Dataset items:
===============

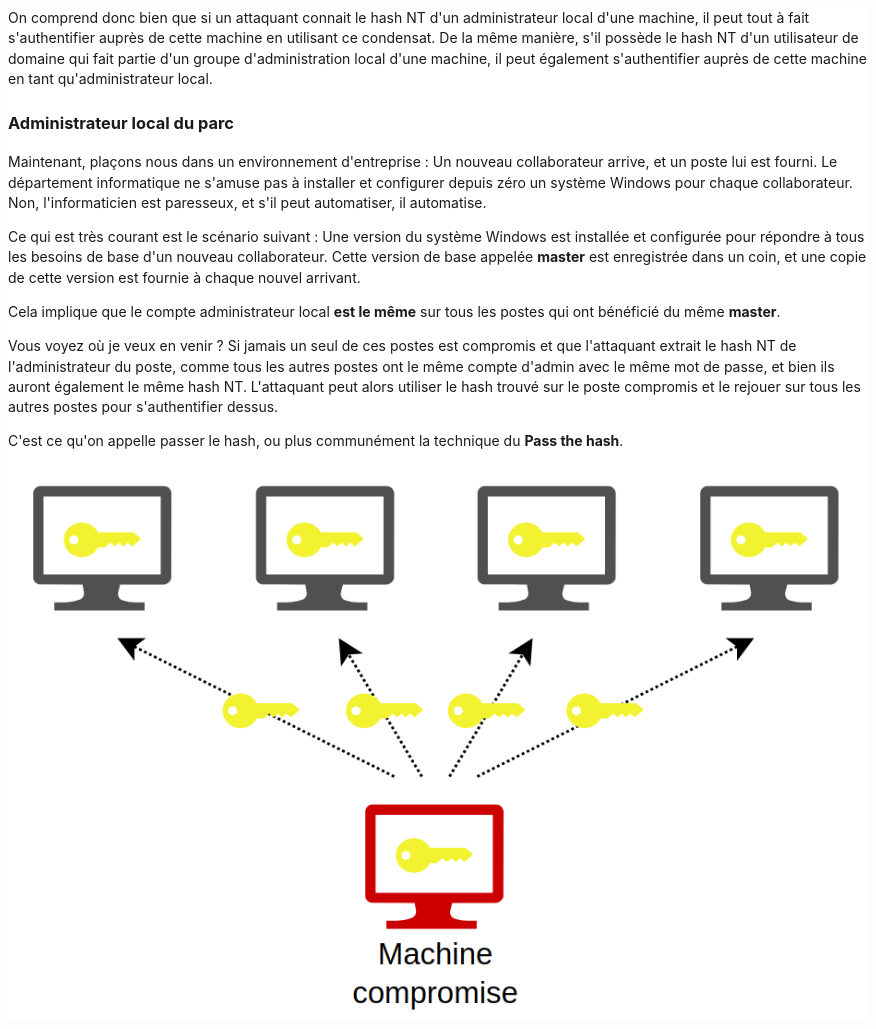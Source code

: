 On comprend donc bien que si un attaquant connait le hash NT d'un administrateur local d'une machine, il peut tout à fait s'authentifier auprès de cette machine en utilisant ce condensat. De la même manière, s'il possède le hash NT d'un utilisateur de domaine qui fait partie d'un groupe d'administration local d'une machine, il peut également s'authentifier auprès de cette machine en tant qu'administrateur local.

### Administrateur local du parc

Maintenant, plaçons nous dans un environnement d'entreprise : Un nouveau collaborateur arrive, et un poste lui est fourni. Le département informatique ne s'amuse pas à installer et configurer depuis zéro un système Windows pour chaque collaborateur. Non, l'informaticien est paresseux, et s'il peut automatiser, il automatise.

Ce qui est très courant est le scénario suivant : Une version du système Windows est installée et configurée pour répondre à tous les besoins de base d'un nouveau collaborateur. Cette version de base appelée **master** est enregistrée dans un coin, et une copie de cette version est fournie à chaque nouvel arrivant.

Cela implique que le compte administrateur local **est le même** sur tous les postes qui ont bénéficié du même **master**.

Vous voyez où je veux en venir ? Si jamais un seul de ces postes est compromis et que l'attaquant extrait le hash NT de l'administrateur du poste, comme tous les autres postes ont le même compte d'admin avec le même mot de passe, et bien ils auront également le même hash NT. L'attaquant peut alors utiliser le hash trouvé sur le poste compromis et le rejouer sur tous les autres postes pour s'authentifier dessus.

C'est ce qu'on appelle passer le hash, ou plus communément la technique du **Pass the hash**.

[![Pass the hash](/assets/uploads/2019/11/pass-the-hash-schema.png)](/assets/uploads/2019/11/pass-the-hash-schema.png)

===============

Task: Every line in the records above that contains the word "même" is to be copied out.

Written response:
: On comprend donc bien que si un attaquant connait le hash NT d'un administrateur local d'une machine, il peut tout à fait s'authentifier auprès de cette machine en utilisant ce condensat. De la même manière, s'il possède le hash NT d'un utilisateur de domaine qui fait partie d'un groupe d'administration local d'une machine, il peut également s'authentifier auprès de cette machine en tant qu'administrateur local.
Cela implique que le compte administrateur local **est le même** sur tous les postes qui ont bénéficié du même **master**.
Vous voyez où je veux en venir ? Si jamais un seul de ces postes est compromis et que l'attaquant extrait le hash NT de l'administrateur du poste, comme tous les autres postes ont le même compte d'admin avec le même mot de passe, et bien ils auront également le même hash NT. L'attaquant peut alors utiliser le hash trouvé sur le poste compromis et le rejouer sur tous les autres postes pour s'authentifier dessus.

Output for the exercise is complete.